Technology

NVIDIA Sets AI Inference Records, Introduces A30 and A10 GPUs for Enterprise Servers

NVIDIA today announced that its AI inference platform, newly expanded with NVIDIA® A30 and A10 GPUs for mainstream servers, has achieved record-setting performance across every category on the latest release of MLPerf.

MLPerf is the industry’s established benchmark for measuring AI performance across a range of workloads spanning computer vision, medical imaging, recommender systems, speech recognition and natural language processing. 

Debuting on MLPerf, NVIDIA A30 and A10 GPUs combine high performance with low power consumption to provide enterprises with mainstream options for a broad range of AI inference, training, graphics and traditional enterprise compute workloads. Cisco, Dell Technologies, Hewlett Packard Enterprise, Inspur and Lenovo are expected to integrate the GPUs into their highest volume servers starting this summer. 

NVIDIA achieved these results taking advantage of the full breadth of the NVIDIA AI platform —  encompassing a wide range of GPUs and AI software, including TensorRT™ and NVIDIA Triton™ Inference Server — which is deployed by leading enterprises, such as Microsoft, Pinterest, Postmates, T-Mobile, USPS and WeChat.

“As AI continues to transform every industry, MLPerf is becoming an even more important tool for companies to make informed decisions on their IT infrastructure investments,” said Ian Buck, general manager and vice president of Accelerated Computing at NVIDIA.  “Now, with every major OEM submitting MLPerf results, NVIDIA and our partners are focusing not only on delivering world-leading performance for AI, but on democratizing AI with a coming wave of enterprise servers powered by our new A30 and A10 GPUs.”  

MLPerf Results

NVIDIA is the only company to submit results for every test in the data center and edge categories, delivering top performance results across all MLPerf workloads.

Several submissions also use Triton Inference Server, which simplifies the complexity of deploying AI in applications by supporting models from all major frameworks, running on GPUs, as well as CPUs, and optimizing for different query types including batch, real-time and streaming. Triton submissions achieved performance close to that of the most optimized GPU implementations, as well as CPU implementations, with comparable configurations. 

NVIDIA also broke new ground with its submissions using the NVIDIA Ampere architecture’s Multi-Instance GPU capability by simultaneously running all seven MLPerf Offline tests on a single GPU using seven MIG instances. The configuration showed nearly identical performance compared with a single MIG instance running alone.

These submissions demonstrate MIG’s performance and versatility, which enable infrastructure managers to provision right-sized amounts of GPU compute for specific applications to get maximum output from every data centre GPU.

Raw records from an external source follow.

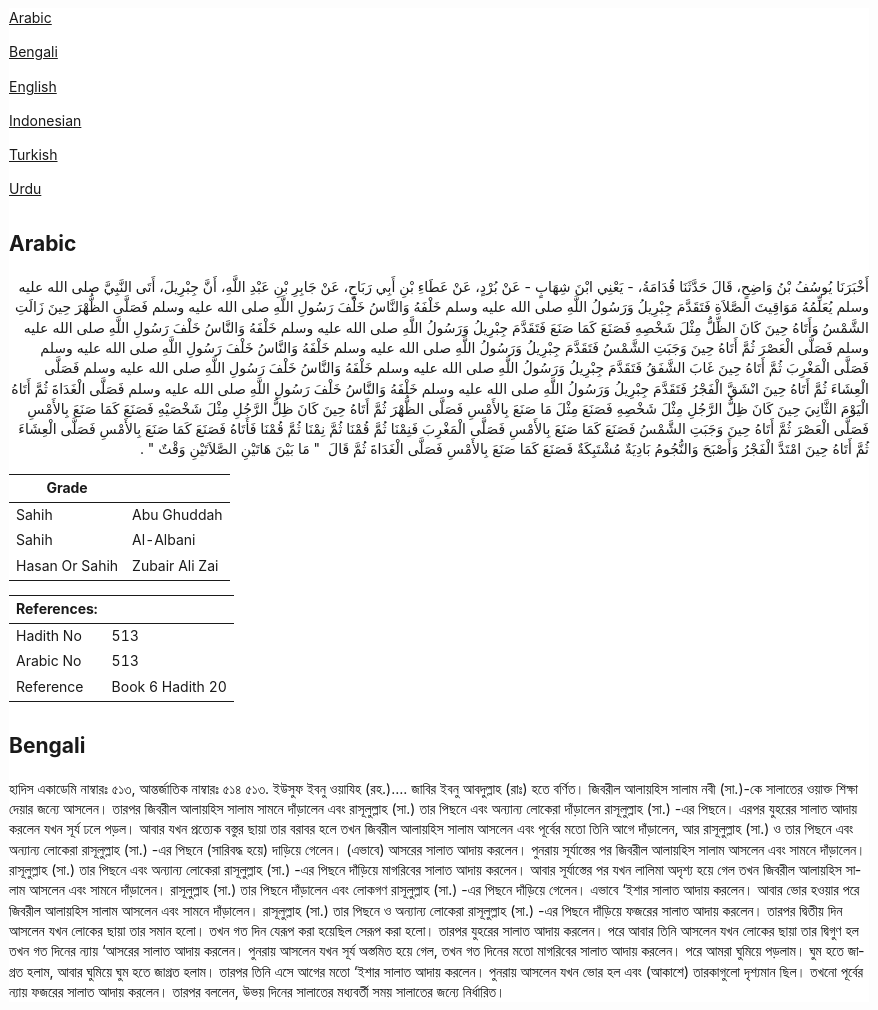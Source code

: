 [Arabic](#arabic)

[Bengali](#bengali)

[English](#english)

[Indonesian](#indonesian)

[Turkish](#turkish)

[Urdu](#urdu)

## Arabic


<div dir="rtl" lang="ar" style={{fontSize:'larger',backgroundColor:'#f8f9fa',padding:20}}>
أَخْبَرَنَا يُوسُفُ بْنُ وَاضِحٍ، قَالَ حَدَّثَنَا قُدَامَةُ، - يَعْنِي ابْنَ شِهَابٍ - عَنْ بُرْدٍ، عَنْ عَطَاءِ بْنِ أَبِي رَبَاحٍ، عَنْ جَابِرِ بْنِ عَبْدِ اللَّهِ، أَنَّ جِبْرِيلَ، أَتَى النَّبِيَّ صلى الله عليه وسلم يُعَلِّمُهُ مَوَاقِيتَ الصَّلاَةِ فَتَقَدَّمَ جِبْرِيلُ وَرَسُولُ اللَّهِ صلى الله عليه وسلم خَلْفَهُ وَالنَّاسُ خَلْفَ رَسُولِ اللَّهِ صلى الله عليه وسلم فَصَلَّى الظُّهْرَ حِينَ زَالَتِ الشَّمْسُ وَأَتَاهُ حِينَ كَانَ الظِّلُّ مِثْلَ شَخْصِهِ فَصَنَعَ كَمَا صَنَعَ فَتَقَدَّمَ جِبْرِيلُ وَرَسُولُ اللَّهِ صلى الله عليه وسلم خَلْفَهُ وَالنَّاسُ خَلْفَ رَسُولِ اللَّهِ صلى الله عليه وسلم فَصَلَّى الْعَصْرَ ثُمَّ أَتَاهُ حِينَ وَجَبَتِ الشَّمْسُ فَتَقَدَّمَ جِبْرِيلُ وَرَسُولُ اللَّهِ صلى الله عليه وسلم خَلْفَهُ وَالنَّاسُ خَلْفَ رَسُولِ اللَّهِ صلى الله عليه وسلم فَصَلَّى الْمَغْرِبَ ثُمَّ أَتَاهُ حِينَ غَابَ الشَّفَقُ فَتَقَدَّمَ جِبْرِيلُ وَرَسُولُ اللَّهِ صلى الله عليه وسلم خَلْفَهُ وَالنَّاسُ خَلْفَ رَسُولِ اللَّهِ صلى الله عليه وسلم فَصَلَّى الْعِشَاءَ ثُمَّ أَتَاهُ حِينَ انْشَقَّ الْفَجْرُ فَتَقَدَّمَ جِبْرِيلُ وَرَسُولُ اللَّهِ صلى الله عليه وسلم خَلْفَهُ وَالنَّاسُ خَلْفَ رَسُولِ اللَّهِ صلى الله عليه وسلم فَصَلَّى الْغَدَاةَ ثُمَّ أَتَاهُ الْيَوْمَ الثَّانِيَ حِينَ كَانَ ظِلُّ الرَّجُلِ مِثْلَ شَخْصِهِ فَصَنَعَ مِثْلَ مَا صَنَعَ بِالأَمْسِ فَصَلَّى الظُّهْرَ ثُمَّ أَتَاهُ حِينَ كَانَ ظِلُّ الرَّجُلِ مِثْلَ شَخْصَيْهِ فَصَنَعَ كَمَا صَنَعَ بِالأَمْسِ فَصَلَّى الْعَصْرَ ثُمَّ أَتَاهُ حِينَ وَجَبَتِ الشَّمْسُ فَصَنَعَ كَمَا صَنَعَ بِالأَمْسِ فَصَلَّى الْمَغْرِبَ فَنِمْنَا ثُمَّ قُمْنَا ثُمَّ نِمْنَا ثُمَّ قُمْنَا فَأَتَاهُ فَصَنَعَ كَمَا صَنَعَ بِالأَمْسِ فَصَلَّى الْعِشَاءَ ثُمَّ أَتَاهُ حِينَ امْتَدَّ الْفَجْرُ وَأَصْبَحَ وَالنُّجُومُ بَادِيَةٌ مُشْتَبِكَةٌ فَصَنَعَ كَمَا صَنَعَ بِالأَمْسِ فَصَلَّى الْغَدَاةَ ثُمَّ قَالَ ‏ "‏ مَا بَيْنَ هَاتَيْنِ الصَّلاَتَيْنِ وَقْتٌ ‏"‏ ‏.‏
</div>
<div style={{backgroundColor:'#f8f9fa',padding:20, marginBottom: 10}}><table> <thead> <tr> <th>Grade</th> <th></th> </tr> </thead> <tbody> <tr><td>Sahih</td><td>Abu Ghuddah</td></tr><tr><td>Sahih</td><td>Al-Albani</td></tr><tr><td>Hasan Or Sahih</td><td>Zubair Ali Zai</td></tr></tbody></table><table> <thead> <tr> <th>References:</th> <th></th> </tr> </thead> <tbody><tr><td>Hadith No</td><td>513</td></tr><tr><td>Arabic No</td><td>513</td></tr><tr><td>Reference</td><td>Book 6 Hadith 20</td></tr></tbody></table></div>

## Bengali


<div dir="ltr" lang="bn" style={{fontSize:'larger',backgroundColor:'#f8f9fa',padding:20}}>
হাদিস একাডেমি নাম্বারঃ ৫১৩, আন্তর্জাতিক নাম্বারঃ ৫১৪ ৫১৩. ইউসুফ ইবনু ওয়াযিহ (রহ.)…. জাবির ইবনু আবদুল্লাহ (রাঃ) হতে বর্ণিত। জিবরীল আলায়হিস সালাম নবী (সা.)-কে সালাতের ওয়াক্ত শিক্ষা দেয়ার জন্যে আসলেন। তারপর জিবরীল আলায়হিস সালাম সামনে দাঁড়ালেন এবং রাসূলুল্লাহ (সা.) তার পিছনে এবং অন্যান্য লোকেরা দাঁড়ালেন রাসূলুল্লাহ (সা.) -এর পিছনে। এরপর যুহরের সালাত আদায় করলেন যখন সূর্য ঢলে পড়ল। আবার যখন প্রত্যেক বস্তুর ছায়া তার বরাবর হলে তখন জিবরীল আলায়হিস সালাম আসলেন এবং পূর্বের মতো তিনি আগে দাঁড়ালেন, আর রাসূলুল্লাহ (সা.) ও তার পিছনে এবং অন্যান্য লোকেরা রাসূলুল্লাহ (সা.) -এর পিছনে (সারিবদ্ধ হয়ে) দাড়িয়ে গেলেন। (এভাবে) আসরের সালাত আদায় করলেন। পুনরায় সূর্যাস্তের পর জিবরীল আলায়হিস সালাম আসলেন এবং সামনে দাঁড়ালেন। রাসূলুল্লাহ (সা.) তার পিছনে এবং অন্যান্য লোকেরা রাসূলুল্লাহ (সা.) -এর পিছনে দাঁড়িয়ে মাগরিবের সালাত আদায় করলেন। আবার সূর্যাস্তের পর যখন লালিমা অদৃশ্য হয়ে গেল তখন জিবরীল আলায়হিস সালাম আসলেন এবং সামনে দাঁড়ালেন। রাসূলুল্লাহ (সা.) তার পিছনে দাঁড়ালেন এবং লোকগণ রাসূলুল্লাহ (সা.) -এর পিছনে দাঁড়িয়ে গেলেন। এভাবে ‘ইশার সালাত আদায় করলেন। আবার ভোর হওয়ার পরে জিবরীল আলায়হিস সালাম আসলেন এবং সামনে দাঁড়ালেন। রাসূলুল্লাহ (সা.) তার পিছনে ও অন্যান্য লোকেরা রাসূলুল্লাহ (সা.) -এর পিছনে দাঁড়িয়ে ফজরের সালাত আদায় করলেন। তারপর দ্বিতীয় দিন আসলেন যখন লোকের ছায়া তার সমান হলো। তখন গত দিন যেরূপ করা হয়েছিল সেরূপ করা হলো। তারপর যুহরের সালাত আদায় করলেন। পরে আবার তিনি আসলেন যখন লোকের ছায়া তার দ্বিগুণ হল তখন গত দিনের ন্যায় ‘আসরের সালাত আদায় করলেন। পুনরায় আসলেন যখন সূর্য অস্তমিত হয়ে গেল, তখন গত দিনের মতো মাগরিবের সালাত আদায় করলেন। পরে আমরা ঘুমিয়ে পড়লাম। ঘুম হতে জাগ্রত হলাম, আবার ঘুমিয়ে ঘুম হতে জাগ্রত হলাম। তারপর তিনি এসে আগের মতো ‘ইশার সালাত আদায় করলেন। পুনরায় আসলেন যখন ভোর হল এবং (আকাশে) তারকাগুলো দৃশ্যমান ছিল। তখনো পূর্বের ন্যায় ফজরের সালাত আদায় করলেন। তারপর বললেন, উভয় দিনের সালাতের মধ্যবর্তী সময় সালাতের জন্যে নির্ধারিত।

In addition to NVIDIA’s own submissions, NVIDIA partners Alibaba Cloud, Dell Technologies, Fujitsu, GIGABYTE, HPE, Inspur, Lenovo and Supermicro submitted a total of over 360 results using NVIDIA GPUs.

NVIDIA’s Expanding AI Platform

The NVIDIA A30 and A10 GPUs are the latest additions to the NVIDIA AI platform, which includes NVIDIA Ampere architecture GPUs, NVIDIA Jetson AGX Xavier™ and Jetson Xavier NX, and a full stack of NVIDIA software optimized for accelerating AI. 

The A30 delivers versatile performance for industry-standard servers, supporting a broad range of AI inference and mainstream enterprise compute workloads, such as recommender systems, conversational AI and computer vision.

The NVIDIA A10 GPU accelerates deep learning inference, interactive rendering, computer-aided design and cloud gaming, enabling enterprises to support mixed AI and graphics workloads on a common infrastructure. Using NVIDIA virtual GPU software, management can be streamlined to improve the utilization and provisioning of virtual desktops used by designers, engineers, artists and scientists.

The NVIDIA Jetson platform, based on the NVIDIA Xavier™ system-on-module, provides server-class AI performance at the edge, enabling a wide variety of applications in robotics, healthcare, retail and smart cities. Built on NVIDIA’s unified architecture and the CUDA-X™ software stack, Jetson is the only platform capable of running all the edge workloads in compact designs while consuming less than 30W of power. 

Availability

NVIDIA A100 GPUs are available in servers from leading manufacturers and in the cloud from all major cloud service providers. Additionally, A100 GPUs are featured across the NVIDIA DGX™ systems portfolio, including the NVIDIA DGX Station A100, NVIDIA DGX A100 and NVIDIA DGX SuperPOD

The A30 and A10, which consume just 165W and 150W, are expected in a wide range of servers starting this summer, including NVIDIA-Certified Systems™ that go through rigorous testing to ensure high performance across a wide range of workloads. 

The Jetson AGX Xavier and Jetson Xavier NX system-on-module are available from distributors globally. 
NVIDIA Triton and NVIDIA TensorRT are both available on NGC™, NVIDIA’s software catalogue.